Stewart’s in the middle of your typical renter’s fraud suit. The problem is that he’s the exact opposite of Grinder: e has no presence in the courtroom (all his remarks and statements to the court are on index cards — which Dean promptly tosses because Stewart’s “an encyclopedia for this crap” and doesn’t need them) and speaks a million words a second because of his nerves. His lack of confidence bleeds into the case, itself: his clients have no real hard evidence to win their case but the defendant is offering a settlement.

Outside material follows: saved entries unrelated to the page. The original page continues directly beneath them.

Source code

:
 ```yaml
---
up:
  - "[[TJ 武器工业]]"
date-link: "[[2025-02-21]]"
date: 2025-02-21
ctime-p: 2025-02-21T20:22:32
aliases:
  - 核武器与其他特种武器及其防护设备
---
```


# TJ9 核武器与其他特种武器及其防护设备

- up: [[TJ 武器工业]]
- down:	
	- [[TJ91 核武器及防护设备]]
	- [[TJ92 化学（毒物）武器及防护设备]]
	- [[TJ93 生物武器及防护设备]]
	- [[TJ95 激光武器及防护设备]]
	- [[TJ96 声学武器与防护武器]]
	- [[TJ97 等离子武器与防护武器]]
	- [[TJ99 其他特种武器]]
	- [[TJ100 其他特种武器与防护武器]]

Grinder never settles. Why should Stewart’s clients? Stewart’s partner buys Dean’s bullshit as do his clients and Dean, Sr. because “All we do is settle!” Soon, Dean’s back in action. While Stewart wants his brother out of the house, Dean’s not about to acquiesce. Besides helping out with Stewart’s kids and their problems, Dean’s busy wearing his brother’s suits and making media appearances to fire up the public in order to turn them against the man responsible for screwing “the good people of Boise” (the landlord still makes sure to get a Selfie because Dean loves his fans, for better or worse) and, soon, a simple small claims mess becomes the trial of the century. He’s even taking The Bar because that’s probably a good idea if you’re gonna be a lawyer, right?

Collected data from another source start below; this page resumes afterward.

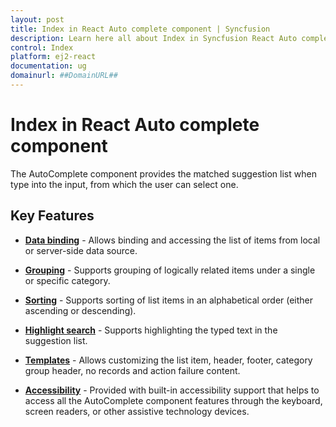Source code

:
 ```yaml
---
layout: post
title: Index in React Auto complete component | Syncfusion
description: Learn here all about Index in Syncfusion React Auto complete component of Syncfusion Essential JS 2 and more.
control: Index 
platform: ej2-react
documentation: ug
domainurl: ##DomainURL##
---
```


# Index in React Auto complete component

The AutoComplete component provides the matched suggestion list when type into the input, from which the user can select one.

## Key Features

* **[Data binding](/auto-complete/data-binding/)** - Allows binding and accessing the list of items from local or server-side
 data source.

* **[Grouping](/auto-complete/grouping/)** - Supports grouping of logically related items under a single or specific category.

* **[Sorting](https://ej2.syncfusion.com/react/documentation/api/auto-complete/#sortorder)** - Supports sorting of list items in an alphabetical
  order (either ascending or descending).

* **[Highlight search](/auto-complete/how-to/#custom-highlight-search)** - Supports highlighting the typed text in the suggestion list.

* **[Templates](/auto-complete/templates/)** - Allows customizing the list item, header, footer,
category group header, no records and action failure content.

* **[Accessibility](/auto-complete/accessibility/)** -  Provided with built-in accessibility support that helps to access all the AutoComplete
 component features through the keyboard, screen readers, or other assistive technology devices.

The Grinder works on nearly every level, but most of its success comes from the notion that the cast knows the material and plays their parts with gusto. Rob Lowe is in a role he was tailor-made for and his charisma is infectious. More importantly, he doesn’t overplay it. That’s huge because the show has been blessed with a great supporting cast. Fred Savage is perfect in the role of Stewart, your prototypical family man who just wants what’s best and is willing to take his lumps even if it delays his goals. The best thing about his character is that he’s the other half of the show’s driving force: he’s a character who doesn’t seem to realize that he’s stuck in a TV series about the legal system and it’s brilliant.

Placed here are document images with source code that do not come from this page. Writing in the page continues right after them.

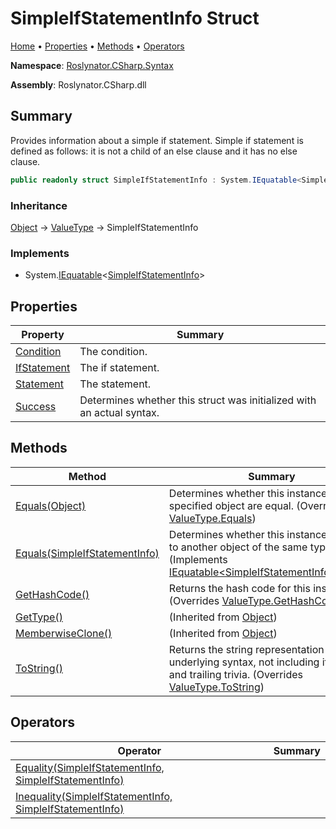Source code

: # SimpleIfStatementInfo Struct <a name="_Top"></a>

[Home](../../../../README.md) &#x2022; [Properties](#properties) &#x2022; [Methods](#methods) &#x2022; [Operators](#operators)

**Namespace**: [Roslynator.CSharp.Syntax](../README.md#_Top)

**Assembly**: Roslynator\.CSharp\.dll

## Summary

Provides information about a simple if statement\.
Simple if statement is defined as follows: it is not a child of an else clause and it has no else clause\.

```csharp
public readonly struct SimpleIfStatementInfo : System.IEquatable<SimpleIfStatementInfo>
```

### Inheritance

[Object](https://docs.microsoft.com/en-us/dotnet/api/system.object) &#x2192; [ValueType](https://docs.microsoft.com/en-us/dotnet/api/system.valuetype) &#x2192; SimpleIfStatementInfo

### Implements

* System\.[IEquatable](https://docs.microsoft.com/en-us/dotnet/api/system.iequatable-1)\<[SimpleIfStatementInfo](#_Top)>

## Properties

| Property | Summary |
| -------- | ------- |
| [Condition](Condition/README.md#_Top) | The condition\. |
| [IfStatement](IfStatement/README.md#_Top) | The if statement\. |
| [Statement](Statement/README.md#_Top) | The statement\. |
| [Success](Success/README.md#_Top) | Determines whether this struct was initialized with an actual syntax\. |

## Methods

| Method | Summary |
| ------ | ------- |
| [Equals(Object)](Equals/README.md#Roslynator_CSharp_Syntax_SimpleIfStatementInfo_Equals_System_Object_) | Determines whether this instance and a specified object are equal\. \(Overrides [ValueType.Equals](https://docs.microsoft.com/en-us/dotnet/api/system.valuetype.equals)\) |
| [Equals(SimpleIfStatementInfo)](Equals/README.md#Roslynator_CSharp_Syntax_SimpleIfStatementInfo_Equals_Roslynator_CSharp_Syntax_SimpleIfStatementInfo_) | Determines whether this instance is equal to another object of the same type\. \(Implements [IEquatable\<SimpleIfStatementInfo>.Equals](https://docs.microsoft.com/en-us/dotnet/api/system.iequatable-1.equals)\) |
| [GetHashCode()](GetHashCode/README.md#_Top) | Returns the hash code for this instance\. \(Overrides [ValueType.GetHashCode](https://docs.microsoft.com/en-us/dotnet/api/system.valuetype.gethashcode)\) |
| [GetType()](https://docs.microsoft.com/en-us/dotnet/api/system.object.gettype) |  \(Inherited from [Object](https://docs.microsoft.com/en-us/dotnet/api/system.object)\) |
| [MemberwiseClone()](https://docs.microsoft.com/en-us/dotnet/api/system.object.memberwiseclone) |  \(Inherited from [Object](https://docs.microsoft.com/en-us/dotnet/api/system.object)\) |
| [ToString()](ToString/README.md#_Top) | Returns the string representation of the underlying syntax, not including its leading and trailing trivia\. \(Overrides [ValueType.ToString](https://docs.microsoft.com/en-us/dotnet/api/system.valuetype.tostring)\) |

## Operators

| Operator | Summary |
| -------- | ------- |
| [Equality(SimpleIfStatementInfo, SimpleIfStatementInfo)](op_Equality/README.md#_Top) | |
| [Inequality(SimpleIfStatementInfo, SimpleIfStatementInfo)](op_Inequality/README.md#_Top) | |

Devane can play Dean, Sr. in his sleep and it’s nice to see him in a role where he’s not reprimanding or seducing somebody. Mary Ellis is Stewart’s wife who supports her husband through thick and thin — even if she’s a little overzealous with her “yes-woman” status. The show even gives the kids a cute little side plot: Ethan is happy when a jock from his school two grades ahead of him wants to hang at his house. Turns out he is only there to hang with his sister. Dean Jr. finds out about it and, unable to allow any injustice go unpunished, negotiates with the jock to put up photos of the two boys hanging out.
“You’ll use ‘#bestfriends’ and ‘#teenlife’,” Dean instructs the Jock.
“#teenlife?!” The kid can’t believe what he’s hearing.
“What part of ‘#teenlife’ don’t you understand?” Dean says.
It’s all done with such sincerity, which is part of the show’s charm and an important tool for its future success. So, it’s easy to forgive the liberties the show takes with the legal process and procedures. If you even need to forgive them, that is. The show’s not exactly aiming for accuracy and realism. It’s a play on courtroom drama sitcoms like Law & Order and its multiple off-shoots. Jason Kasdan is fresh off FOX’s New Girl and he and his merry band of producers would seem to have a huge hit on their hands. My only worry is that the show won’t be able to sustain what it’s built since the premise is, essentially, a gimmick that may cease to be amusing after the first couple of episodes.